衛星通信「スターリンク」導入 長期航海のストレス軽減に―防衛省検討

東京, 8月21日, /AJMEDIA/

 防衛省が、米航空宇宙企業スペースX社が提供する人工衛星網による高速インターネット通信「スターリンク」の導入を検討していることが分かった。関係者が20日、明らかにした。長期航海に当たる海上自衛隊艦艇に端末を搭載し、通信能力を強化。乗組員が地上の家族らとの連絡を取りやすくしてストレスを軽減し、なり手不足問題の解決につなげる狙いだ。
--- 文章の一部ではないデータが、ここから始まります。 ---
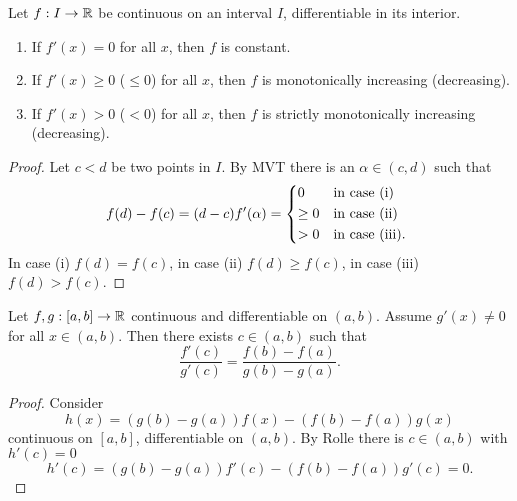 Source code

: \begin{theorem}\label{thm:diff_inc_or_dec}
    Let $f : I \to \mathbb{R}$ be continuous on an interval $I$,
    differentiable in its interior.
    \begin{enumerate}[label = (\roman*)]
        \item If $f'(x) = 0$ for all $x$,
        then $f$ is constant.

        \item If $f'(x) \geq 0$
        ($\leq 0$)
        for all $x$,
        then $f$ is monotonically increasing
        (decreasing).

        \item If $f'(x) > 0$
        ($< 0$)
        for all $x$,
        then $f$ is strictly monotonically increasing
        (decreasing).
    \end{enumerate}
\end{theorem}
\begin{proof}
    Let $c < d$ be two points in $I$.
    By MVT there is an $\alpha \in (c, d)$ such that
    \[
    f(d) - f(c) = (d - c)f'(\alpha) = \begin{dcases*}
        0 & in case (i) \\
        \geq 0 & in case (ii) \\
        > 0 & in case (iii).
    \end{dcases*}
    \]
    In case (i) $f(d) = f(c)$,
    in case (ii) $f(d) \geq f(c)$,
    in case (iii) $f(d) > f(c)$.
\end{proof}

\begin{theorem}\label{thm:genmvt}
    Let $f, g : [a, b] \to \mathbb{R}$ continuous and differentiable on $(a, b)$.
    Assume $g'(x) \neq 0$ for all $x \in (a, b)$.
    Then there exists $c \in (a, b)$ such that
    \[
    \frac{f'(c)}{g'(c)} = \frac{f(b) - f(a)}{g(b) - g(a)}.
    \]
\end{theorem}
\begin{proof}
    Consider
    \[
    h(x) = (g(b) - g(a))f(x) - (f(b) - f(a))g(x)
    \]
    continuous on $[a, b]$,
    differentiable on $(a, b)$.
    By Rolle there is $c \in (a, b)$ with $h'(c) = 0$
    \[
    h'(c) = (g(b) - g(a))f'(c) - (f(b) - f(a))g'(c) = 0.
    \]
\end{proof}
 2023年度予算概算要求に、関連経費を計上。早期の運用開始を目指す。
 スターリンクは、高度2000キロメートル以下の低軌道を周回する多数の衛星を網のように張り巡らせる「衛星コンステレーション」によって、高速・大容量の通信を実現。ロシアの侵攻を受けたウクライナでは通信網が攻撃されたが、スペースXがスターリンクを提供して通信環境を維持したことが話題になった。
 一部の海自艦艇では現在、限られた区画で無線LANが提供され、乗組員は私用のスマートフォンなどでメールの送受信ができる。ただ、通信速度は遅く、送受信は文字のみ。時間も限定され、若い隊員を中心に不満が根強くある。21年11月に岸信夫防衛相(当時)が乗組員の家族と車座対話に臨んだ際には、通信環境の改善を求める意見が出ていた。
 スターリンクを導入すれば、文字だけではなく画像や動画の送受信ができるようになる可能性がある。
 少子高齢化によって、自衛隊の人材確保は喫緊の課題。長期の洋上勤務が必要な海自乗組員については確保が一層難しくなっている。防衛省は「いくら装備があっても隊員が集まらないと意味がない」(幹部)と危機感を募らせ、さらなる対策を検討している。